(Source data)
- Opening Delimiter -
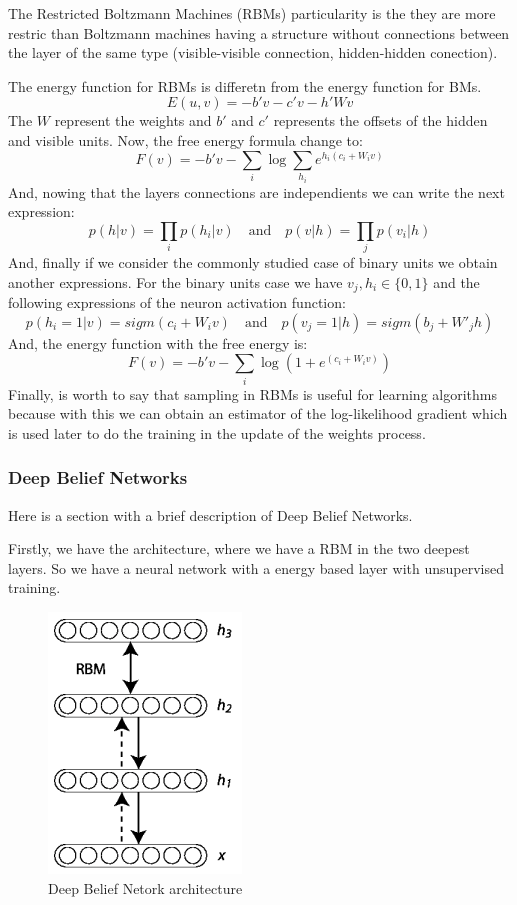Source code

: \documentclass[12pt]{article}
\begin{document}
The Restricted Boltzmann Machines (RBMs) particularity is the they are more restric than Boltzmann machines having a structure without connections between the layer of the same type (visible-visible connection, hidden-hidden conection).

The energy function for RBMs is differetn from the energy function for BMs.
\begin{equation}
  E(u,v)= -b'v-c'v-h'Wv
\end{equation}
The $W$ represent the weights and $b'$ and $c'$ represents the offsets of the hidden and visible units. Now, the free energy formula change to:
\begin{equation}
  F(v)=-b'v - \displaystyle\sum_{i}\log\displaystyle\sum_{h_{i}}e^{h_{i}(c_{i}+W_{i}v)}
\end{equation}
And, nowing that the layers connections are independients we can write the next expression:
\begin{equation}
  p(h| v)=\prod_{i}p(h_{i}| v)\quad \textrm{and}\quad p(v| h)=\prod_{j}p(v_{i}|h)
\end{equation}
And, finally if we consider the commonly studied case of binary units we obtain another expressions. For the binary units case we have $v_{j},h_{i}\in\{0,1\}$ and the following expressions of the neuron activation function:
\begin{equation}
  p(h_{i}=1| v)= sigm(c_{i}+W_{i}v)\quad \textrm{and}\quad p(v_{j}=1| h)=sigm(b_{j}+W'_{j}h)
\end{equation}
And, the energy function with the free energy is:
\begin{equation}
  F(v)=-b'v - \displaystyle\sum_{i}\log(1+e^{(c_{i}+W_{i}v)})
\end{equation}
Finally, is worth to say that sampling in RBMs is useful for learning algorithms because with this we can obtain an estimator of the log-likelihood gradient which is used later to do the training in the update of the weights process.

\subsubsection{Deep Belief Networks}
Here is a section with a brief description of Deep Belief Networks.

Firstly, we have the architecture, where we have a RBM in the two deepest layers. So we have a neural network with a energy based layer with unsupervised training.
\begin{figure}[ht]
\centering
\includegraphics[width=.2\textwidth]{DBN.png}
\caption{Deep Belief Netork architecture}
\label{fig:figure3}
\end{figure}
\end{document}
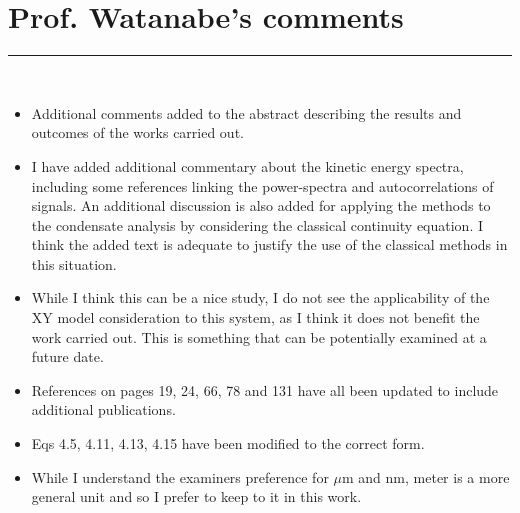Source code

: \documentclass[paper=a4, fontsize=12pt]{scrartcl}
\begin{document}
\section{Prof. Watanabe's comments}
\rule{\textwidth}{1.5pt}\\[0.5cm]
\begin{itemize}
    \item Additional comments added to the abstract describing the results and outcomes of the works carried out.
    \item I have added additional commentary about the kinetic energy spectra, including some references linking the power-spectra and autocorrelations of signals. An additional discussion is also added for applying the methods to the condensate analysis by considering the classical continuity equation. I think the added text is adequate to justify the use of the classical methods in this situation.
    \item While I think this can be a nice study, I do not see the applicability of the XY model consideration to this system, as I think it does not benefit the work carried out. This is something that can be potentially examined at a future date.
    \item References on pages 19, 24, 66, 78 and 131 have all been updated to include additional publications.
    \item Eqs 4.5, 4.11, 4.13, 4.15 have been modified to the correct form.
    \item While I understand the examiners preference for $\mu$m and nm, meter is a more general unit and so I prefer to keep to it in this work.
\end{itemize}
\end{document}
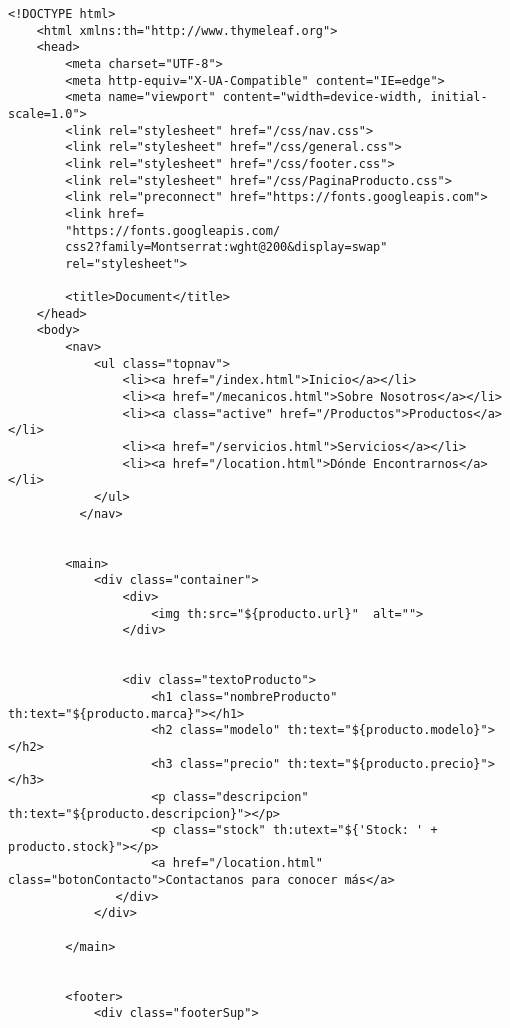 \begin{lstlisting}[caption=PaginaProducto.html (LMSI)]
    <!DOCTYPE html>
    <html xmlns:th="http://www.thymeleaf.org">
    <head>
        <meta charset="UTF-8">
        <meta http-equiv="X-UA-Compatible" content="IE=edge">
        <meta name="viewport" content="width=device-width, initial-scale=1.0">
        <link rel="stylesheet" href="/css/nav.css">
        <link rel="stylesheet" href="/css/general.css">
        <link rel="stylesheet" href="/css/footer.css">
        <link rel="stylesheet" href="/css/PaginaProducto.css">
        <link rel="preconnect" href="https://fonts.googleapis.com">
        <link href=
        "https://fonts.googleapis.com/
        css2?family=Montserrat:wght@200&display=swap"
        rel="stylesheet">
    
        <title>Document</title>
    </head>
    <body>
        <nav>
            <ul class="topnav">
                <li><a href="/index.html">Inicio</a></li>
                <li><a href="/mecanicos.html">Sobre Nosotros</a></li>
                <li><a class="active" href="/Productos">Productos</a></li>
                <li><a href="/servicios.html">Servicios</a></li>
                <li><a href="/location.html">Dónde Encontrarnos</a></li>
            </ul>
          </nav>
    
    
        <main>
            <div class="container">
                <div>
                    <img th:src="${producto.url}"  alt="">
                </div>
                
        
                <div class="textoProducto">
                    <h1 class="nombreProducto" th:text="${producto.marca}"></h1>
                    <h2 class="modelo" th:text="${producto.modelo}"></h2>
                    <h3 class="precio" th:text="${producto.precio}"></h3>
                    <p class="descripcion" th:text="${producto.descripcion}"></p>
                    <p class="stock" th:utext="${'Stock: ' + producto.stock}"></p>
                    <a href="/location.html" class="botonContacto">Contactanos para conocer más</a>
               </div>
            </div>
            
        </main>
    
    
        <footer>
            <div class="footerSup">
    

\end{lstlisting}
- Closing Delimiter -
**Task goal:** The word "this" appears in some lines of the data. Copy every one of those lines.

**Solution below:**
Finally, is worth to say that sampling in RBMs is useful for learning algorithms because with this we can obtain an estimator of the log-likelihood gradient which is used later to do the training in the update of the weights process.
    \item I have added additional commentary about the kinetic energy spectra, including some references linking the power-spectra and autocorrelations of signals. An additional discussion is also added for applying the methods to the condensate analysis by considering the classical continuity equation. I think the added text is adequate to justify the use of the classical methods in this situation.
    \item While I think this can be a nice study, I do not see the applicability of the XY model consideration to this system, as I think it does not benefit the work carried out. This is something that can be potentially examined at a future date.
    \item While I understand the examiners preference for $\mu$m and nm, meter is a more general unit and so I prefer to keep to it in this work.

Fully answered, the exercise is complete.